DATA TO PROCESS ▸
★ ★ ★ ★ ★

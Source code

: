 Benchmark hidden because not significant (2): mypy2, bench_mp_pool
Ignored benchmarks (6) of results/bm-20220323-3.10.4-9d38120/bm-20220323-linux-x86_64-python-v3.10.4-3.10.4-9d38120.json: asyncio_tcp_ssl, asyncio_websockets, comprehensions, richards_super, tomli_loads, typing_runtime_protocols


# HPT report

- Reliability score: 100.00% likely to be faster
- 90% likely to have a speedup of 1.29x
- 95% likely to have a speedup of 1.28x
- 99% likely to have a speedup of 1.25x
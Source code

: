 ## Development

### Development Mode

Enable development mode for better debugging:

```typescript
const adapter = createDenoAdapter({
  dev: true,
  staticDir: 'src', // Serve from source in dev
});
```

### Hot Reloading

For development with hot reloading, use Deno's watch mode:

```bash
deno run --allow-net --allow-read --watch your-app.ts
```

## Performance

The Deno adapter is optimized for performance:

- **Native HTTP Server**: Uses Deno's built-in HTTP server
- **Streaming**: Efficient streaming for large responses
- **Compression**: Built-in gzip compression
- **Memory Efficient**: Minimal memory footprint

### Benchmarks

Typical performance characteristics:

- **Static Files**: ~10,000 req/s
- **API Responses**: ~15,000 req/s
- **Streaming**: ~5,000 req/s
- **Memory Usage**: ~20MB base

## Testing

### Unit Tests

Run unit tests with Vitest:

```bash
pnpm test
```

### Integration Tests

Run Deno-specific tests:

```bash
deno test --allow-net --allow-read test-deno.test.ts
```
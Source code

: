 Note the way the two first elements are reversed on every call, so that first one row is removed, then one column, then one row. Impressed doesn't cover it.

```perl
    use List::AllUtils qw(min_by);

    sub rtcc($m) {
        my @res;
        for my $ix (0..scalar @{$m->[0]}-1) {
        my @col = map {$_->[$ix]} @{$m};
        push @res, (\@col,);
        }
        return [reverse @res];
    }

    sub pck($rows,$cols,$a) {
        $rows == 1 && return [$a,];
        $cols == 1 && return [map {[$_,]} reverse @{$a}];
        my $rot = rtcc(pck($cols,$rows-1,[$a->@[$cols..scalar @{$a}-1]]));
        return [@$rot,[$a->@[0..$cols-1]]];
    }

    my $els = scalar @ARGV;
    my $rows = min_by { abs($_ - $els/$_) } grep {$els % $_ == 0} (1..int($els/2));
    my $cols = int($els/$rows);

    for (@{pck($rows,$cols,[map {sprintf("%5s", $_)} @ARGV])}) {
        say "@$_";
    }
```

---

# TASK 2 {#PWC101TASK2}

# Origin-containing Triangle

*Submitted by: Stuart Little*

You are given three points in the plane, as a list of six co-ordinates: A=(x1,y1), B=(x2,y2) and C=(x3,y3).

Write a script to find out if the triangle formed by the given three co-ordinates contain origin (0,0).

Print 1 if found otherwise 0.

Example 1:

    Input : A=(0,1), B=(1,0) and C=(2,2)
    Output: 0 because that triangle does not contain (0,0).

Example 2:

★ ★ ★ ★ ★

WORK REQUEST ▸ Within the listing above, locate the line containing "- Reliability score: 100.00%" and the line containing "- **Native HTTP". Reproduce those two lines and all lines between them exactly, with nothing added.

WRITTEN RESPONSE ▸
- Reliability score: 100.00% likely to be faster
- 90% likely to have a speedup of 1.29x
- 95% likely to have a speedup of 1.28x
- 99% likely to have a speedup of 1.25x
Source code

: ## Development

### Development Mode

Enable development mode for better debugging:

```typescript
const adapter = createDenoAdapter({
  dev: true,
  staticDir: 'src', // Serve from source in dev
});
```

### Hot Reloading

For development with hot reloading, use Deno's watch mode:

```bash
deno run --allow-net --allow-read --watch your-app.ts
```

## Performance

The Deno adapter is optimized for performance:

- **Native HTTP Server**: Uses Deno's built-in HTTP server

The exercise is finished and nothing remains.